準防火地域で建ぺい率が10%緩和

2021年10月29日

準防火地域で建ぺい率が10%緩和

準防火地域で建ぺい率が10%緩和

 

「宵越しの銭はもたねぇ」

 

江戸っ子気質を表したこの言葉。江戸っ子はなぜ宵越しの銭を持たないのかご存知でしょうか。それは江戸時代における火事の多さにあります。頻繁に大火事に見舞われる江戸では、貯めておくリスクの方が大きかったという説もあります。現代でも毎年多くの火災による被害が出ていますが、今回は火事に関連した建築基準法の改正について解説していきます。

 

建ぺい率によりプランの選択肢が増える

賃貸オーナーやこれから家を建てる方にとってはメリットがある法改正です。
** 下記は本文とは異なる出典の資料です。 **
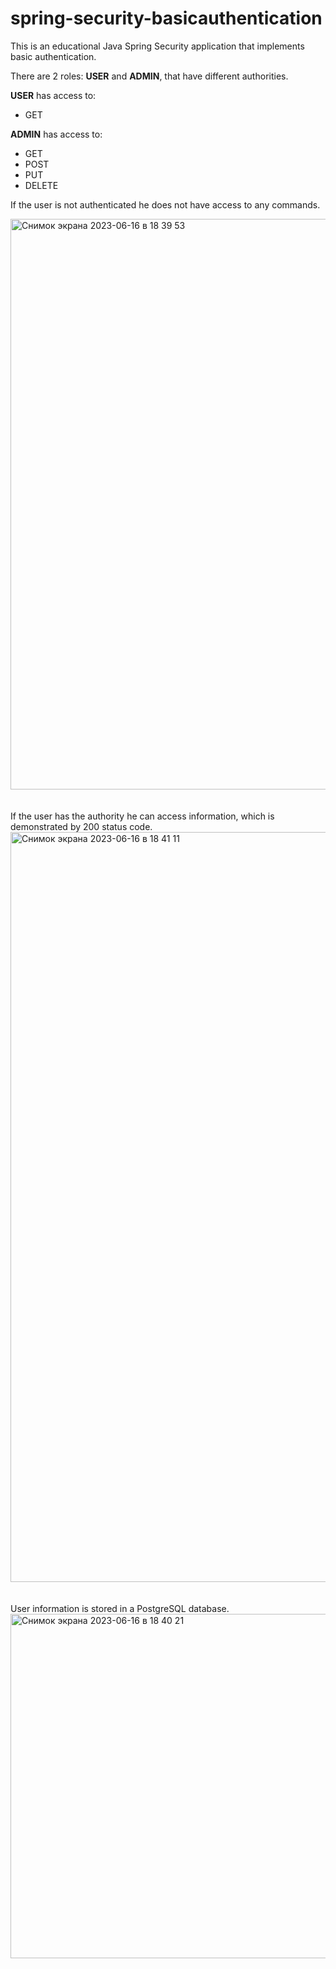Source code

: # spring-security-basicauthentication
This is an educational Java Spring Security application that implements basic authentication.

There are 2 roles: **USER** and **ADMIN**, that have different authorities.

**USER** has access to:
* GET

**ADMIN** has access to:
* GET
* POST
* PUT
* DELETE

If the user is not authenticated he does not have access to any commands.

<img width="913" alt="Снимок экрана 2023-06-16 в 18 39 53" src="https://github.com/lavrentyevn/spring-security-basicauthentication/assets/111048277/2b6e4539-2b05-4f92-a5a3-490f0dc3b7a3">
<br/>
<br/>
<br/>
If the user has the authority he can access information, which is demonstrated by 200 status code.

<img width="1200" alt="Снимок экрана 2023-06-16 в 18 41 11" src="https://github.com/lavrentyevn/spring-security-basicauthentication/assets/111048277/daf7e266-a228-4e68-a6f6-d23297461cdd">

<br/>
<br/>
<br/>
User information is stored in a PostgreSQL database.
<br/>

<img width="551" alt="Снимок экрана 2023-06-16 в 18 40 21" src="https://github.com/lavrentyevn/spring-security-basicauthentication/assets/111048277/70e4e69c-bbf9-46ba-9906-8d103300a9f4">

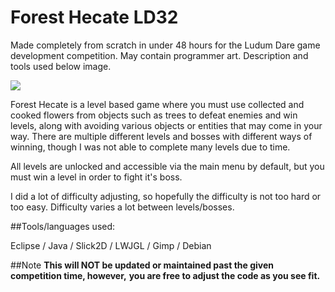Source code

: # Forest Hecate LD32

Made completely from scratch in under 48 hours for the Ludum Dare game development
competition. May contain programmer art. Description and tools used below image.

![](http://i.imgur.com/4q2lWuL.png)

Forest Hecate is a level based game where you must use collected and cooked
flowers from objects such as trees to defeat enemies and win levels, along with
avoiding various objects or entities that may come in your way. There are
multiple different levels and bosses with different ways of winning, though I was
not able to complete many levels due to time.

All levels are unlocked and accessible via the main menu by default,
but you must win a level in order to fight it's boss.

I did a lot of difficulty adjusting, so hopefully the difficulty
is not too hard or too easy. Difficulty varies a lot between levels/bosses.

##Tools/languages used:

Eclipse / Java / Slick2D / LWJGL / Gimp / Debian

##Note
**This will NOT be updated or maintained past the given competition time, however,**
**you are free to adjust the code as you see fit.**
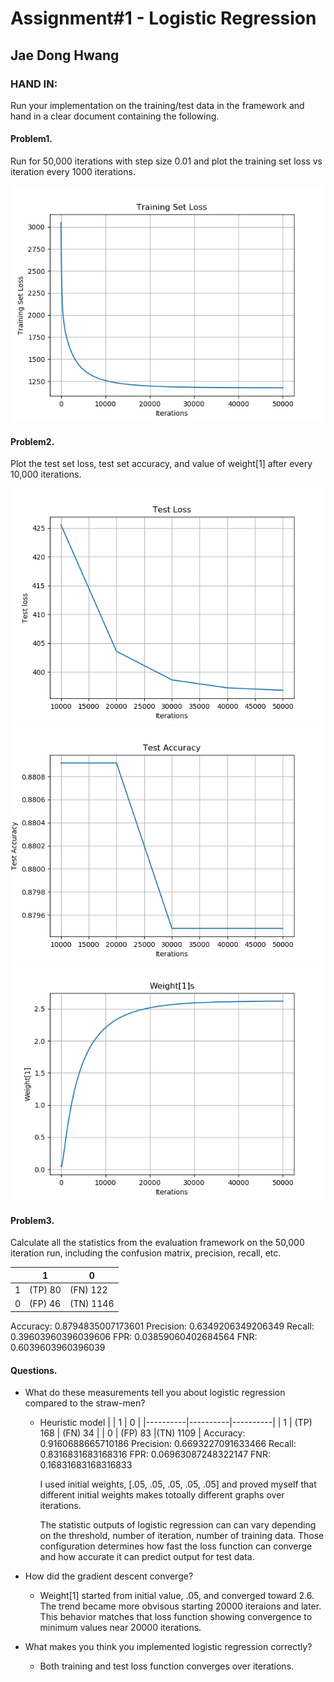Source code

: # Assignment#1 - Logistic Regression

## Jae Dong Hwang

### HAND IN:
Run your implementation on the training/test data in the framework and hand in a clear document containing the following.

#### Problem1.
Run for 50,000 iterations with step size 0.01 and plot the training set loss vs iteration every 1000 iterations.

![Loss Function](training_set_loss_50000.png)

#### Problem2.
Plot the test set loss, test set accuracy, and value of weight[1] after every 10,000 iterations.

  ![test_loss](test_loss_50000.png)
  ![test_accuracy](test_accuracy_vs_iters_50000.png)
  ![w1](w1_50000.png)

#### Problem3.
Calculate all the statistics from the evaluation framework on the 50,000 iteration run, including the confusion matrix, precision, recall, etc.

|          |    1     |    0     |
|----------|----------|----------|
|    1     | (TP) 80  | (FN) 122 |
|    0     | (FP) 46  |(TN) 1146 |

Accuracy: 0.8794835007173601
Precision: 0.6349206349206349
Recall: 0.39603960396039606
FPR: 0.03859060402684564
FNR: 0.6039603960396039

#### Questions.
* What do these measurements tell you about logistic regression compared to the straw-men?

  * Heuristic model
    |          |    1     |    0     |
    |----------|----------|----------|
    |    1     | (TP) 168 | (FN) 34  |
    |    0     | (FP) 83  |(TN) 1109 |
    Accuracy: 0.9160688665710186
    Precision: 0.6693227091633466
    Recall: 0.8316831683168316
    FPR: 0.06963087248322147
    FNR: 0.16831683168316833

    I used initial weights, [.05, .05, .05, .05, .05] and proved myself that different initial weights makes totoally different graphs over iterations.

    The statistic outputs of logistic regression can can vary depending on the threshold, number of iteration, number of training data. Those configuration determines how fast the loss function can converge and how accurate it can predict output for test data.
    

* How did the gradient descent converge?
  * Weight[1] started from initial value, .05, and converged toward 2.6. The trend became more obvisous starting 20000 iteraions and later. This behavior matches that loss function showing convergence to minimum values near 20000 iterations. 

  
  
* What makes you think you implemented logistic regression correctly?
  * Both training and test loss function converges over iterations.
これまで防火地域内の耐火建築物は、建ぺい率を10%緩和する」という緩和措置がとられていましたが、令和元年6月に建築基準法が改正され、改正後は現行に加えて「準防火地域の耐火建築、準耐火建築物の建ぺい率を10%緩和する」とされました。

 

家賃相場の高い市街地で賃貸住宅や賃貸併用住宅を建てる場合、建ぺい率10%緩和は賃貸オーナーにとってインパクトが大きいです。土地面積200㎡で建ぺい率が60%の場合、建築面積が120㎡から140㎡(10%緩和後)に増えます。面積が20㎡増えれば、約12畳分の賃貸スペースが増え、3階建だと約36畳分増やせることになります。

 

これから土地を買って、家を建てる方にもメリットがあります。例えば、建ぺい率60%のエリアならば、70%になり、特に狭小敷地においてはこの10%は大きな差になります。駅近の便利なエリアでは駐車場を設けない戸建ても増えています。駐車場を設けずに70%の上限で建物を計画すると1フロアをゆったりとプランニングすることも可能です。

 

改正の背景に糸魚川市の大規模火災

法改正の背景には、2016年12月に新潟県糸魚川市で発生した大規模火災があります。火災が発生した現場は「準防火地域」で、古くなった木造の建物が密集していたこともあり、広範囲に燃え広がり、30時間以上も燃え続けました。そこで今回の改正は「密集市街地等において、延焼防止性能の高い建築物への建替え等を促進」することを目的に行われました。

 

防火地域・準防火地域とは、市街地の火災の被害を最小限にするために定める地域。この地域内の建物は一定基準を満たした構造としなければなりません。しかし、大規模火災が発生した地域は、準防火地域であるにも関わらず古い建物の建替えが進まず、現行の基準を満たさない建築物が多かったことが被害拡大につながったという背景があります。

準防火地域地図

写真:静岡県内における防火地域・準防火地域の一例

 

静岡県を例にすると、新静岡駅付近や静岡市役所付近の赤枠で囲われているエリアは防火地域です。その周りをぐるっと覆うように囲まれているエリアが準防火地域です。このように市街地の利便性の高いエリアに指定されることが多く、このエリアでの建ぺい率が10%緩和されるということになります。